Question

I am using spring-web(4.0.3.RELEASE) along with spring-security-web(3.2.3.RELEASE) in an app. My goal is to automatically create some users when my application starts up. However, when I add the users using the "security:user..." tag, it either doesn't create the users, or it complains that

Configuration problem: authentication-provider element cannot have 
child elements when used with 'ref' attribute

As of now, my security-config.xml file looks like so.

<?xml version="1.0" encoding="UTF-8"?>
<beans xmlns="http://www.springframework.org/schema/beans"
   xmlns:context="http://www.springframework.org/schema/context"
   xmlns:xsi="http://www.w3.org/2001/XMLSchema-instance"
   xmlns:security="http://www.springframework.org/schema/security"
   xmlns:jpa="http://www.springframework.org/schema/data/jpa"
   xsi:schemaLocation="http://www.springframework.org/schema/beans http://www.springframework.org/schema/beans/spring-beans-3.0.xsd
    http://www.springframework.org/schema/data/jpa http://www.springframework.org/schema/data/jpa/spring-jpa.xsd
    http://www.springframework.org/schema/context http://www.springframework.org/schema/context/spring-context-3.0.xsd
    http://www.springframework.org/schema/security http://www.springframework.org/schema/security/spring-security-3.2.xsd">
<security:http auto-config='true'>
    <security:intercept-url pattern="/messagebroker/amf" access="ROLE_USER" />
    <security:intercept-url pattern="/login.json" access="ROLE_ANONYMOUS" />
</security:http>
<jpa:repositories base-package="com.thing.orlando.repositories" />

 <!--authentication manager and password hashing-->
<security:authentication-manager alias="authenticationManager">
    <security:authentication-provider ref="daoAuthenticationProvider">
        <security:user-service>
            <security:user name="admin" password="password" authorities="ROLE_USER, ROLE_ADMIN" />
            <security:user name="user" password="password" authorities="ROLE_USER" />
        </security:user-service>
    </security:authentication-provider>
</security:authentication-manager>

<bean id="daoAuthenticationProvider" class="org.springframework.security.authentication.dao.DaoAuthenticationProvider">
    <property name="userDetailsService" ref="userDetailsService"/>
    <property name="saltSource">
        <bean class="org.springframework.security.authentication.dao.ReflectionSaltSource">
            <property name="userPropertyToUse" value="email"/>
        </bean>
    </property>
    <property name="passwordEncoder" ref="passwordEncoder"/>
</bean>

<bean id="userDetailsService"  name="userAuthenticationProvider"
      class="com.dallas.orlando.services.CustomUserDetailsService"/>
<bean id="passwordEncoder" class="org.springframework.security.authentication.encoding.ShaPasswordEncoder">
    <constructor-arg index="0" value="256"/>
</bean>

I was wondering what is the accepted way to create users and populate my db.

Was it helpful?

Solution

Change to this:

<!--authentication manager and password hashing-->
<security:authentication-manager alias="authenticationManager">
    <security:authentication-provider ref="daoAuthenticationProvider"/>
    <security:authentication-provider    
        <security:user-service>
            <security:user name="admin" password="password" authorities="ROLE_USER, ROLE_ADMIN" />
            <security:user name="user" password="password" authorities="ROLE_USER" />
        </security:user-service>
</security:authentication-manager>

You need to specify your daoAuthenticationProvider as a separate authentication provider to your user-service authentication provider, because they should be providing two different methods of dealing with an authentication attempt.

Your daoAuthenticationProvider will do your own custom thing to determine whether to authenticate a login attempt, and the user-service will successfully authenticate the two users you gave it.

To answer your question: Create users using an SQL script when the application starts.

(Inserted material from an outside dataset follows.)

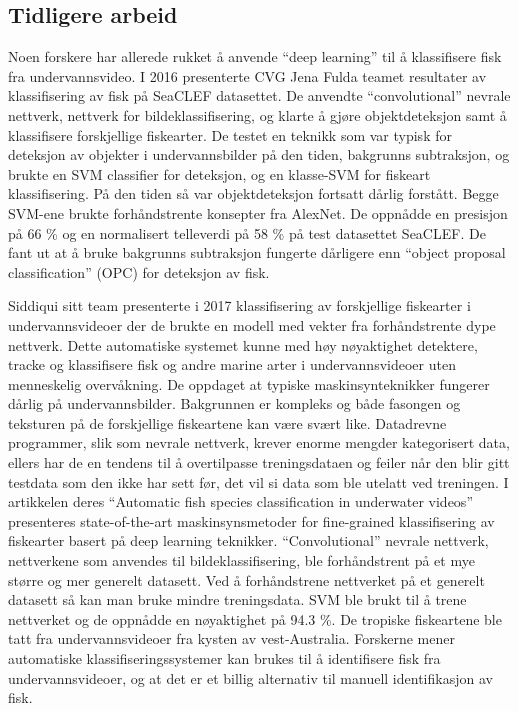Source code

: 
\subsection{Tidligere arbeid}

Noen forskere har allerede rukket å anvende ``deep learning'' til å klassifisere fisk fra undervannsvideo. I 2016 presenterte CVG Jena Fulda teamet resultater av klassifisering av fisk på SeaCLEF datasettet. De anvendte ``convolutional'' nevrale nettverk, nettverk for bildeklassifisering, og klarte å gjøre objektdeteksjon samt å klassifisere forskjellige fiskearter. De testet en teknikk som var typisk for deteksjon av objekter i undervannsbilder på den tiden, bakgrunns subtraksjon, og brukte en SVM classifier for deteksjon, og en klasse-SVM for fiskeart klassifisering. På den tiden så var objektdeteksjon fortsatt dårlig forstått. Begge SVM-ene brukte forhåndstrente konsepter fra AlexNet. De oppnådde en presisjon på 66 \% og en normalisert telleverdi på 58 \% på test datasettet SeaCLEF. De fant ut at å bruke bakgrunns subtraksjon fungerte dårligere enn ``object proposal classification'' (OPC) for deteksjon av fisk. \cite{Rodner m.fl. 2016}

Siddiqui sitt team presenterte i 2017 klassifisering av forskjellige fiskearter i undervannsvideoer der de brukte en modell med vekter fra forhåndstrente dype nettverk. Dette automatiske systemet kunne med høy nøyaktighet detektere, tracke og klassifisere fisk og andre marine arter i undervannsvideoer uten menneskelig overvåkning. De oppdaget at typiske maskinsynteknikker fungerer dårlig på undervannsbilder. Bakgrunnen er kompleks og både fasongen og teksturen på de forskjellige fiskeartene kan være svært like. Datadrevne programmer, slik som nevrale nettverk, krever enorme mengder kategorisert data, ellers har de en tendens til å overtilpasse treningsdataen og feiler når den blir gitt testdata som den ikke har sett før, det vil si data som ble utelatt ved treningen. I artikkelen deres  ``Automatic fish species classification in underwater videos'' presenteres state-of-the-art maskinsynsmetoder for fine-grained klassifisering av fiskearter basert på deep learning teknikker. ``Convolutional'' nevrale nettverk, nettverkene som anvendes til bildeklassifisering, ble forhåndstrent på et mye større og mer generelt datasett. Ved å forhåndstrene nettverket på et generelt datasett så kan man bruke mindre treningsdata. SVM ble brukt til å trene nettverket og de oppnådde en nøyaktighet på 94.3 \%. De tropiske fiskeartene ble tatt fra undervannsvideoer fra kysten av vest-Australia. Forskerne mener automatiske klassifiseringssystemer kan brukes til å identifisere fisk fra undervannsvideoer, og at det er et billig alternativ til manuell identifikasjon av fisk. \cite{Siddiqui m.fl. 2017}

You can use the SQL scripts like this:

<jdbc:initialize-database>
    <jdbc:script location="script.location.sql"/>
</jdbc:initialize-database>

You can list as many script files as you like.

If you want to add support for encrypted passwords use the BCrypt password encoder like this:

<beans:bean id="passwordEncoder"
    class="org.springframework.security.crypto.bcrypt.BCryptPasswordEncoder" />

You can autowire this bean into your daoAuthenticationProvider and use it to check if the password input matches what's stored in the database. You can also just hardcode the password for any users you create in a script to just be the hashed version of 'asdf123' if you like. Its up to you in the end.